Après une première blessure musculaire lors du premier match de championnat à Cornellà, suivie d'une appendicite qui l'a exclu du premier mois de compétition, Baena est réapparu pour confirmer l'engagement que le club avait pris avec sa silhouette. Jusqu'à sa blessure au Camp Nou le 2 décembre, il a maintenu une performance élevée qui a été saluée en privé et publiquement par son entraîneur. Cholo était ravi d'avoir un joueur qui lui convenait également à gauche, derrière Julián Álvarez, comme deuxième milieu de terrain ou même à droite. « Peu importe où je le mets, il joue bien », a avoué l'entraîneur argentin. Le problème est que depuis son retour après les vacances de Noël, Baena n'a pas retrouvé le niveau affiché entre octobre et fin décembre. Sa participation lorsqu'il joue en tant que titulaire n'excède pas une heure de jeu. Rien n'indique des services médicaux du club qu'il ne devrait pas dépasser 60 minutes de jeu, cependant, sur les 10 matchs joués depuis son retour en janvier seulement contre le Betis, en Coupe, il a dépassé cette minute (67).

Au total cette année, Baena n'a joué que 90 minutes contre Getafe en championnat. « Parfois, c'est dû à une décision technique », explique Simeone lorsqu'on l'interroge sur les changements de Baena au moment du jeu, « mais la majorité c'est parce que tu vois qu'il a tout donné. Quand je pense qu'un joueur a tout donné, nous changeons parce qu'il y a des joueurs importants qui attendent et peuvent occuper cet espace ».

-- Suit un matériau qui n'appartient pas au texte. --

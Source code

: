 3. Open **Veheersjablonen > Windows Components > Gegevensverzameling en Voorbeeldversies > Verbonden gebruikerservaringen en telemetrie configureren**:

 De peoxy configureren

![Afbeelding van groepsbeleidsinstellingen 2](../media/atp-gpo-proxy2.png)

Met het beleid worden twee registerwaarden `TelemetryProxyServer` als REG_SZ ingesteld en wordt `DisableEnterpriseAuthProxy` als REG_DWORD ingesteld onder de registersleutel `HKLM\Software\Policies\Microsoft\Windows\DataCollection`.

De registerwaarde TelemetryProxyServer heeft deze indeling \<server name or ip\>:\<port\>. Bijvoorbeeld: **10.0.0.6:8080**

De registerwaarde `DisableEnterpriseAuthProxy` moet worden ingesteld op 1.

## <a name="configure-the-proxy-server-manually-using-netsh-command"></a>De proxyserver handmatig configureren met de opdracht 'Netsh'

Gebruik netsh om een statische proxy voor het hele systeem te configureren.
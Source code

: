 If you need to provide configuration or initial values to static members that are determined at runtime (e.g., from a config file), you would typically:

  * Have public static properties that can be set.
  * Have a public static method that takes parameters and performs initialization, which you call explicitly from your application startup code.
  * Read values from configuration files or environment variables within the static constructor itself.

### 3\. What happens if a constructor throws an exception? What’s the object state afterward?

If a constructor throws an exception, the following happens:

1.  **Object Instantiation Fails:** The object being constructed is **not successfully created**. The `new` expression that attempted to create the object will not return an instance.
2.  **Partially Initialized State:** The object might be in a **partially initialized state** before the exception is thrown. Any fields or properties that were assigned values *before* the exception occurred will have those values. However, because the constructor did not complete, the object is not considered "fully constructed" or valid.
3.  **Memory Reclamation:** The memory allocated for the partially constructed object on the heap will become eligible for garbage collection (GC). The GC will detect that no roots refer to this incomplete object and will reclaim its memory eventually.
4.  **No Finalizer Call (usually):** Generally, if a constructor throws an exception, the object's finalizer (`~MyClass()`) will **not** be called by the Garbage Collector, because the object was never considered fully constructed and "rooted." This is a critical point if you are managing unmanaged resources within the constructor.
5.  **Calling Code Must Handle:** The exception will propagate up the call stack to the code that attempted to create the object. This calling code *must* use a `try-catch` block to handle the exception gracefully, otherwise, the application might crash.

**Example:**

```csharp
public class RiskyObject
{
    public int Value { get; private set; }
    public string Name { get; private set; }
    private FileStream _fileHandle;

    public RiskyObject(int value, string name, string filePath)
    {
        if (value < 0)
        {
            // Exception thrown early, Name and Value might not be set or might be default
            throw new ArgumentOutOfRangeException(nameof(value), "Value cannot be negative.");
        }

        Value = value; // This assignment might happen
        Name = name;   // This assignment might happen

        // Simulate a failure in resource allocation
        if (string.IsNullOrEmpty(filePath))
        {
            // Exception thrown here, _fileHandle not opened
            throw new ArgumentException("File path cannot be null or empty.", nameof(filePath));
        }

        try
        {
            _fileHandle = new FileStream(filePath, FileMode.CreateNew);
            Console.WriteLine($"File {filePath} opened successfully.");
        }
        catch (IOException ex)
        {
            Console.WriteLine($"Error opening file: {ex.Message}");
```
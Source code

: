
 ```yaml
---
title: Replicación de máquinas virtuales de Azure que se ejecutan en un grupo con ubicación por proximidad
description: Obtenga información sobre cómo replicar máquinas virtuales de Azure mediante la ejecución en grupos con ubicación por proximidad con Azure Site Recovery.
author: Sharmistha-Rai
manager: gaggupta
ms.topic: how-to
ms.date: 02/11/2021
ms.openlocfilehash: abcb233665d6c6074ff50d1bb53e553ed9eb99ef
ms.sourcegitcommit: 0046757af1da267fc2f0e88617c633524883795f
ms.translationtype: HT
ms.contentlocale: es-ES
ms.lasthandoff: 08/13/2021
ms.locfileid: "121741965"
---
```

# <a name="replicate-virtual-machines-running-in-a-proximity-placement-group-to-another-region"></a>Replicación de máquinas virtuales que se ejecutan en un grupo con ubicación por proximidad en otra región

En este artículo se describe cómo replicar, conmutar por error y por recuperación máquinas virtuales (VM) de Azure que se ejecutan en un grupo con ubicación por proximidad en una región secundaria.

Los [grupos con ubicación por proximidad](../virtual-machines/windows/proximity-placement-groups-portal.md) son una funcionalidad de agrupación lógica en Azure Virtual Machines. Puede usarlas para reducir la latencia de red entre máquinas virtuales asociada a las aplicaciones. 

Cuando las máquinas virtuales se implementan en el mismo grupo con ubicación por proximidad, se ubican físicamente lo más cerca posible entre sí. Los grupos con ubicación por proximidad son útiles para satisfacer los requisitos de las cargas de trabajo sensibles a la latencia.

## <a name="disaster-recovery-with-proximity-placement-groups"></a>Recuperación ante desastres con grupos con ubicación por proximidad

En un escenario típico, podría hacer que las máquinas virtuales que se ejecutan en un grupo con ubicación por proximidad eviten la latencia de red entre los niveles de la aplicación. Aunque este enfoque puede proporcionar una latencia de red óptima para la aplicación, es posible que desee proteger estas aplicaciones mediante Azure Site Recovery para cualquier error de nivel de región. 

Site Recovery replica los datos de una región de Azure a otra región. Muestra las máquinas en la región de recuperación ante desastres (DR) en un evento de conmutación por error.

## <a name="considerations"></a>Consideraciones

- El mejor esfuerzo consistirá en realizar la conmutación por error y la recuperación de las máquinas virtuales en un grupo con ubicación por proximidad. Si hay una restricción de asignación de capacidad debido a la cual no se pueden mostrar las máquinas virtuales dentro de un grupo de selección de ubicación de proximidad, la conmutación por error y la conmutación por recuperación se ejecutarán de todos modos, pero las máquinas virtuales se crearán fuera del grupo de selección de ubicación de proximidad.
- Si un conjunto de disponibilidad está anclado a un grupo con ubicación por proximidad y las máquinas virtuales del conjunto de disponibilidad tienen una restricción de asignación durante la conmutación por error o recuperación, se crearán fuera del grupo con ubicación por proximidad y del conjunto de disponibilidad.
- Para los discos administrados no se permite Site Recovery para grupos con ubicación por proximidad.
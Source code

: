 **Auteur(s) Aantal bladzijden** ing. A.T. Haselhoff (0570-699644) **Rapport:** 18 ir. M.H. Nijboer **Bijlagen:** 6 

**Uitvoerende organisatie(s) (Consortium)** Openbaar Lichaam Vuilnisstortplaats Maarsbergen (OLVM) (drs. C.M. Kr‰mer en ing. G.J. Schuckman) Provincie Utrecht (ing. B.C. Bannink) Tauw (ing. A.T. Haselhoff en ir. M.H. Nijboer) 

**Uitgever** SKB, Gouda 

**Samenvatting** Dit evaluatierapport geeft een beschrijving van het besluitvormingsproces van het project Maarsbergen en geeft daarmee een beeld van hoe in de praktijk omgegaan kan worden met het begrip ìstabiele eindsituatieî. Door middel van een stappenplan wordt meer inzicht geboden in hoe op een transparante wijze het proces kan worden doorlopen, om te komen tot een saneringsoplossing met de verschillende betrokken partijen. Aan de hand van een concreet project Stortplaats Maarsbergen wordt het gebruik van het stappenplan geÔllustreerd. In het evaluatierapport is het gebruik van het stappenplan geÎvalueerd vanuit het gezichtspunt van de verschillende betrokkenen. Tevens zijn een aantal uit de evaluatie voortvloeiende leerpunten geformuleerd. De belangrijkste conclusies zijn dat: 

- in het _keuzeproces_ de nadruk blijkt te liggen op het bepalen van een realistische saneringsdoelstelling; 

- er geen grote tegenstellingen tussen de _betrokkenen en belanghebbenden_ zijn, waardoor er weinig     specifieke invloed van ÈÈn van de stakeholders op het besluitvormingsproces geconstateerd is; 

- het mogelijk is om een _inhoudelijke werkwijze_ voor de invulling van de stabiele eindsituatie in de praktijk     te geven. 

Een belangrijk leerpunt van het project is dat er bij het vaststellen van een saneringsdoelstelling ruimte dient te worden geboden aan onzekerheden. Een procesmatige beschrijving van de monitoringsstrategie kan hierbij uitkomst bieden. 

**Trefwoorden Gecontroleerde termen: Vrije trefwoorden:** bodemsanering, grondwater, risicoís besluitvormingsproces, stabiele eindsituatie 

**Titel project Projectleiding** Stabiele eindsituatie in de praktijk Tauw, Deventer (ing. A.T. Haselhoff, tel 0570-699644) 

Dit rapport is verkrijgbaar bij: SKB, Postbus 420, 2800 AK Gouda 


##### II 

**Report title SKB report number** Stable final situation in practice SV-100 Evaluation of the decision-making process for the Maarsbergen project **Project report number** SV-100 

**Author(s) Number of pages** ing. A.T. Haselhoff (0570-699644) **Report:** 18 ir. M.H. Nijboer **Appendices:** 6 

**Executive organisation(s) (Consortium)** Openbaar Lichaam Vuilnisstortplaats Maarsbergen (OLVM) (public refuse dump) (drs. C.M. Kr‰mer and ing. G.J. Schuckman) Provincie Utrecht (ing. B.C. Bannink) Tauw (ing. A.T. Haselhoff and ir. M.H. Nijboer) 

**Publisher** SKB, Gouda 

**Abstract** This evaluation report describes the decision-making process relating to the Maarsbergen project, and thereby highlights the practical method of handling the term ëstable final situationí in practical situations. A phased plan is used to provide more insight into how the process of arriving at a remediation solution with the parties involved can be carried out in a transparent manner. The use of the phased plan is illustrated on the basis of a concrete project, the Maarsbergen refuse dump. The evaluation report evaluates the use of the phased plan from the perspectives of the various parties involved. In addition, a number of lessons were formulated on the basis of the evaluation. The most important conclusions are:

Le joueur qui s'est imposé comme un concurrent direct de Baena est Almada, qui jusqu'à présent n'a montré des signes d'être un joueur de détails et de moments précis, principalement avec le vent en sa faveur dans les matchs. Certains des meilleurs moments de jeu de l'Atlético cette saison ont été avec Baena sur le terrain. Lui attribuer le maillot avec le numéro dix était déjà une déclaration des attentes générées par l'embauche d'un milieu de terrain international au caractère offensif, mais aussi aux jambes fortes et au fort caractère compétitif. Une signature sans points faibles qui pourrait le mettre en suspicion aux yeux de son entraîneur. Il est donc étrange que l'un des joueurs les plus capables de faire des transitions contre un rival comme Barcelone ou d'améliorer les attaques contre des équipes qui reculent soit changé si fréquemment.

Simeone nie également que les changements visent à empêcher sa dissolution. La question sous-jacente est de savoir comment Baena digère ce manque de continuité. Un type de visage sérieux et un regard distant dont le pire est de ne pas se sentir important pour l'équipe.